Watching a movie is akin to eating. We wish to leave the movie theatre with a feeling of satisfaction – the same joyful kind that a good meal brings us. We don’t ever wish to be disappointed by a movie. Ever.

But of course, it does happen. I once saw Code Name: The Cleaner as I was feeling low and dispirited, and I wanted to see something funny and laugh for a while. But rather than being amused by that movie, I was repulsed by its silliness, my disbelief was not suspended but ignited with fury. Fifteen minutes into the movie, I got up from my seat and walked out feeling grumpy and traumatized like I was just robbed at knifepoint.

That experience, however, did not stop me from watching movies again. We’ve all had our share of bad food in our lives, but that didn’t stop us from ever eating again because, well, we need to eat to survive. The point is, movies are to the soul what food is to our bodies. Whenever our spirits are low and needing sustenance, movies are there to feed us.

Back in college in Vancouver, I remember cutting classes to see matinees down at the mall nearby. This was a time in my life when I was unhappy with how I was educating myself. I was majoring in computing science just because it seemed like the right path to take when every fiber of my being was against it. Logic and tautology and C++ didn’t agree with me like stories, sonnets and Shakespeare did.

After I saw Good Will Hunting in one of my class-cutting trips to the cinema, I had been enlightened. Ironically enough, I was awe-inspired by how a janitor at MIT who was a genius at numbers was able to transform his life for the better. It gave me a sense of clarity as regards to my (mis)education.

No, I didn’t force myself to like mathematics after seeing that movie; rather, like Will Hunting, I followed my heart. I shifted my major to English Literature the next semester. I got A’s and B’s in my courses thereafter.

Image from Shutterstock.

How movies shaped me

During my vacation break in 2002, I flew to Manila for a visit and I got to see Dekada ’70 with my sister. The movie tells the story of a family whose love for one another kept them strong and united amidst a Philippines that is plagued by social chaos and political turmoil. It resonated with me and my sister as our family, at the time, was also going through a rough period. Miscommunication threatened the integrity of our family; but thankfully, like the Bartolome family in the movie, our love for one another triumphed and we survived.

If I remember correctly, I had just acquired my Canadian citizenship months before that particular trip to Manila. I was thankful to be a new Canadian as the good country had given me quality education and wonderful opportunities.

But seeing Dekada ‘70 rekindled my love for my home country. I was born and raised in the Philippines; and I realized that, despite my new citizenship, I was still very much a Filipino right to the core. So about a year later, after I graduated from college, I returned to Manila for good to be with my family.
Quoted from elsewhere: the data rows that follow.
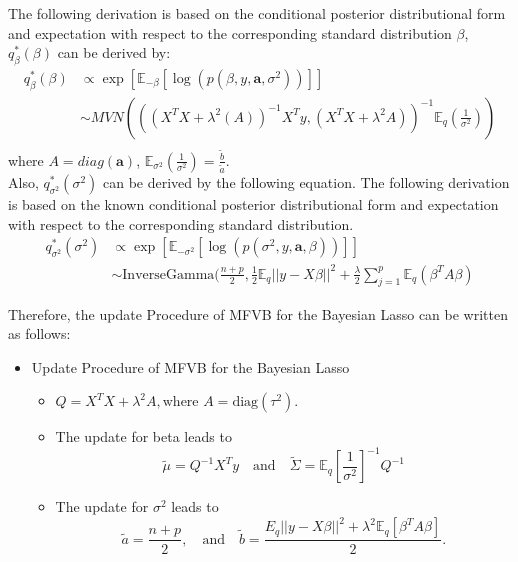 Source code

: The following derivation is based on the conditional posterior distributional form and expectation with respect to the corresponding standard distribution
$\beta$, $q_{\beta}^{*}(\beta)$ can be derived by:
\begin{equation}
	\begin{aligned}
		q_{\beta}^{*}(\beta) & \propto \exp[\mathbb{E}_{-\beta}[\log(p(\beta, y,\mathbf{a},\sigma^2))]]\\
		& \sim MVN(((X^TX + \lambda^2(A))^{-1}X^Ty, (X^TX+\lambda^2A))^{-1}\mathbb{E}_{q}(\frac{1}{\sigma^2}))\\
	\end{aligned}
\end{equation}
where $A = diag(\mathbf{a})$, $\mathbb{E}_{\sigma^2}(\frac{1}{\sigma^2}) = \frac{\tilde{b}}{\tilde{a}}$.\\
Also, $q_{\sigma^2}^{*}(\sigma^2)$ can be derived by the following equation.
The following derivation is based on the known conditional posterior distributional form and expectation with respect to the corresponding standard distribution.
\begin{equation}
	\begin{aligned}
		q_{\sigma^2}^{*}(\sigma^2) & \propto \exp[\mathbb{E}_{-\sigma^2}[\log(p(\sigma^2, y,\mathbf{a},\beta))]]\\
		&\sim \text{InverseGamma}(\frac{n+p}{2}, \frac{1}{2} \mathbb{E}_q||y-X\beta||^2 + \frac{\lambda}{2}\sum_{j=1}^p \mathbb{E}_q(\beta^TA\beta)
	\end{aligned}
\end{equation}
%

Therefore, the update Procedure of MFVB for the Bayesian Lasso can be written as follows:
\begin{itemize}
	\item Update Procedure of MFVB for the Bayesian Lasso
	\begin{itemize}
		\item  $Q = X^TX + \lambda^2 A ,\text{where } A = \mbox{diag}(\tau^2)$.
		
		\item The update for beta leads to 
		$$
		\widetilde{\mu} = Q^{-1}X^Ty \quad \mbox{and} \quad \widetilde{\Sigma} = \mathbb{E}_{q}\left[\frac{1}{\sigma^2}\right]^{-1} Q^{-1}$$ 
		
		\item  The update for $\sigma^2$ leads to 
		$$
		\widetilde{a} = \frac{n+p}{2}, \quad \mbox{and} \quad \widetilde{b} = \frac{E_{q}||y-X\beta||^2 + \lambda^2 \mathbb{E}_{q}[\beta^TA\beta]}{2}.
		$$
	\end{itemize}
\end{itemize}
A number of other movies helped shape who I am today. As Good As It Gets made me want to become a writer. In The Mood For Love inspired me to study filmmaking. Silver Linings Playbook clued me in on mental disorders and helped me understand my own bouts with social anxiety. (READ: Living with social anxiety disorder)

Amelie made me want to learn French and fall in love serendipitously. Bwakaw was instrumental in helping me fully come to terms with my sexuality. Brokeback Mountain made me dream of, one day, winning an Oscar and The Social Network made me want to be Mark Zuckerberg.
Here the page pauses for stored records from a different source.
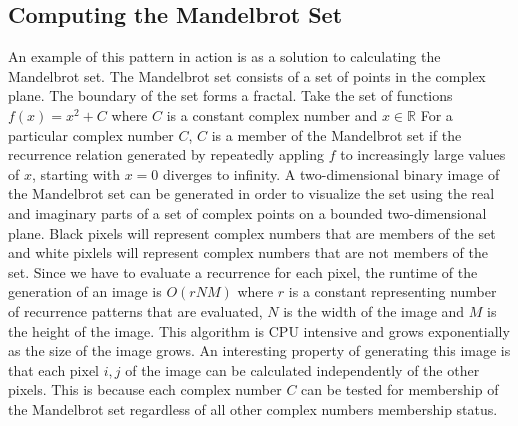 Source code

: \subsection{Computing the Mandelbrot Set}
An example of this pattern in action is as a solution to calculating the Mandelbrot set.
The Mandelbrot set consists of a set of points in the complex plane. The boundary of the set forms a fractal.
Take the set of functions \begin{math}f(x)=x^2 + C\end{math} where \begin{math}C\end{math} is a constant complex number
and \begin{math}x \in \mathbb{R}\end{math} 
For a particular complex number \begin{math}C\end{math}, \begin{math}C\end{math} is a member of the Mandelbrot set if
the recurrence relation generated by repeatedly appling \begin{math}f\end{math} to increasingly large values of \begin{math}x\end{math}, starting with \begin{math}x=0\end{math} diverges to infinity. 
A two-dimensional binary image of the Mandelbrot set can be generated in order to visualize the set using the real and imaginary parts of a set of 
complex points on a bounded two-dimensional plane. 
Black pixels will represent complex numbers that are members of the set and white pixlels will represent complex numbers that are not members of the set.
Since we have to evaluate a recurrence for each pixel, the runtime of the generation of an image is \begin{math}O(rNM)\end{math} where \begin{math}r\end{math} is a constant representing number of recurrence patterns that are evaluated, \begin{math}N\end{math} is the width of the image and \begin{math}M\end{math} is the height of the image.
This algorithm is CPU intensive and grows exponentially as the size of the image grows. 
An interesting property of generating this image is that each pixel \begin{math}i,j\end{math} of the image can be calculated independently of the other pixels.
This is because each complex number \begin{math}C\end{math} can be tested for membership of the Mandelbrot set regardless of all other complex numbers membership status.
Films move me so much that they unknowingly affect the course of my life and inspire me to make something of myself. And I know I’m not alone in this; this is true for many of us who take pleasure in watching films.

An ‘escape from reality’

Movies are a wonderfully necessary escape. It is a cheaper version of traveling and an easier version of reading a novel. They provide us with glimpses of other people’s lives, allowing us to live vicariously in other people’s shoes, compelling us to stretch our minds even just a tad, urging us to be more understanding, more accepting, more loving.

Every story is a love story. Movies are no different, no matter the genre. They remind us that, amidst super typhoons, mass shootings and political instability, love still and always exists.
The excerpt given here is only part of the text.